Come può una squadra sull’orlo del fallimento dare vita a una delle storie sportive più belle di sempre? Con La Bari è possibile anche questo. A inizio stagione 2013/2014, dopo il calcioscommesse è in procinto di subire anche l’onta del fallimento. La “dittatura illuminata” dei Matarrese sta per finire, mister Gautieri se ne va prima dell’inizio di campionato e il gruppo, giudicato da molti acerbo per la categoria, inizia il campionato senza certezze e con una serie di risultati altalenanti. La gente sembra aver abbandonato la squadra, ma quando a marzo viene dichiarato fallimento qualcosa cambia. Le parole di Floriano Ludwig, il suo appello ad amare La Bari e custodirla, in quel momento prendono forma e si trasformano in un miracolo sportivo. La gente torna allo stadio, il Bari (nel frattempo gestito da Gianluca Paparesta) inizia a volare e sembra non volersi più fermare. Il fallimento passa in secondo piano, con Capitan Sciaudone a fare da catalizzatore del grande amore della gente anche sui social.

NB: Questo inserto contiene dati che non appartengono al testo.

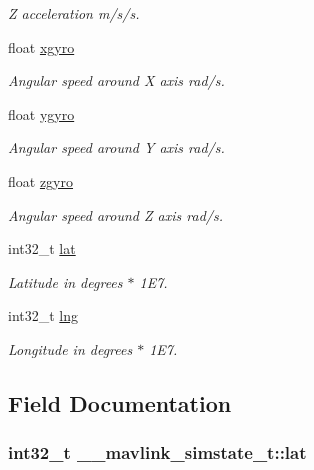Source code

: \begin{DoxyCompactItemize}
\begin{DoxyCompactList}\small\item\em Z acceleration m/s/s. \end{DoxyCompactList}\item 
float \hyperlink{struct____mavlink__simstate__t_a46ce2cfef0c0307dcb3429242f22f036}{xgyro}
\begin{DoxyCompactList}\small\item\em Angular speed around X axis rad/s. \end{DoxyCompactList}\item 
float \hyperlink{struct____mavlink__simstate__t_ad5c386d5196b06c75c5e533a5edaa9ce}{ygyro}
\begin{DoxyCompactList}\small\item\em Angular speed around Y axis rad/s. \end{DoxyCompactList}\item 
float \hyperlink{struct____mavlink__simstate__t_aded04170674bab4dab87ad878d0131d4}{zgyro}
\begin{DoxyCompactList}\small\item\em Angular speed around Z axis rad/s. \end{DoxyCompactList}\item 
int32\+\_\+t \hyperlink{struct____mavlink__simstate__t_a17b5b685665772cb364270a98ec0952f}{lat}
\begin{DoxyCompactList}\small\item\em Latitude in degrees $\ast$ 1\+E7. \end{DoxyCompactList}\item 
int32\+\_\+t \hyperlink{struct____mavlink__simstate__t_a361b69e992a0ed42517e6d49c9b81912}{lng}
\begin{DoxyCompactList}\small\item\em Longitude in degrees $\ast$ 1\+E7. \end{DoxyCompactList}\end{DoxyCompactItemize}


\subsection{Field Documentation}
\hypertarget{struct____mavlink__simstate__t_a17b5b685665772cb364270a98ec0952f}{
\subsubsection[{lat}]{\setlength{\rightskip}{0pt plus 5cm}int32\+\_\+t \+\_\+\+\_\+mavlink\+\_\+simstate\+\_\+t\+::lat}}\label{struct____mavlink__simstate__t_a17b5b685665772cb364270a98ec0952f}


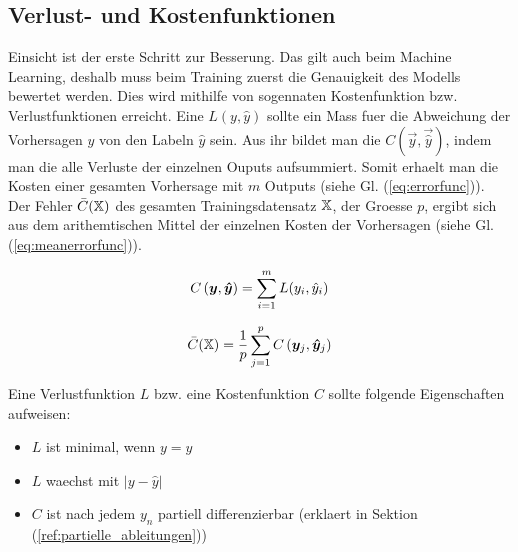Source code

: \subsection{Verlust- und Kostenfunktionen}
Einsicht ist der erste Schritt zur Besserung. Das gilt auch beim Machine Learning, deshalb muss beim Training zuerst die Genauigkeit des Modells bewertet werden.
Dies wird mithilfe von sogennaten Kostenfunktion bzw. Verlustfunktionen
erreicht.
\para{}
Eine  $L(y,\hat{y})$ sollte ein Mass fuer die
Abweichung der Vorhersagen $y$ von den Labeln $\hat{y}$ sein.
Aus ihr bildet man die  $C(\vec{y},\vec{\hat{y}})$, indem man die
alle Verluste der einzelnen Ouputs aufsummiert. Somit erhaelt man die Kosten
einer gesamten Vorhersage mit $m$ Outputs (siehe Gl. (\ref{eq:errorfunc})). \\
Der Fehler $\bar{C}(\mathbb{X})$ des gesamten Trainingsdatensatz $\mathbb{X}$, der
Groesse $p$, ergibt sich aus dem arithemtischen Mittel der einzelnen Kosten der
Vorhersagen (siehe Gl. (\ref{eq:meanerrorfunc})).
\\
\begin{minipage}[h!]{0.5\textwidth}
  \begin{equation}\label{eq:errorfunc}
    C \left(\bm{y},\bm{\hat{y}} \right) = \displaystyle\sum_{i=1}^{m} L(y_i, \hat{y}_i)
  \end{equation}
\end{minipage}
\begin{minipage}[h!]{0.5\textwidth}
  \begin{equation}\label{eq:meanerrorfunc}
    \bar{C}(\mathbb{X}) = \frac{1}{p}\displaystyle\sum_{j=1}^{p} C\left(\bm{y}_j,\bm{\hat{y}}_j\right)
  \end{equation}
\end{minipage}
\para{}
Eine Verlustfunktion $L$ bzw. eine Kostenfunktion $C$ sollte folgende Eigenschaften aufweisen:
\begin{itemize}
\item{$L$ ist minimal, wenn $y = \hat{y}$}
\item{$L$ waechst mit $|y - \hat{y}|$}
\item{$C$ ist nach jedem $y_n$ partiell differenzierbar (erklaert in Sektion (\ref{ref:partielle_ableitungen}))}
\end{itemize}
\para{}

La squadra che stava per scomparire arriva ai playoff grazie a un gol all’ultimo di Edgar Cani, uno che è sbarcato in Italia insieme a migliaia di connazionali albanesi proprio sulle coste pugliesi e che a Bari è stato accolto.

Alla fine il Latina metterà fine al sogno Serie A, ma le emozioni e l’unione creatasi in quei 3 mesi sono qualcosa che raramente si è vista nel calcio. Nessun fischio dopo la sconfitta, ma tutti i giocatori che vanno a salutare i 60.000 tifosi e ad intonare il coro “La Bari siete voi”. Sciaudone l’anno dopo va via, ma nessuno potrà dimenticare quella meravigliosa, incredibile stagione fallimentare.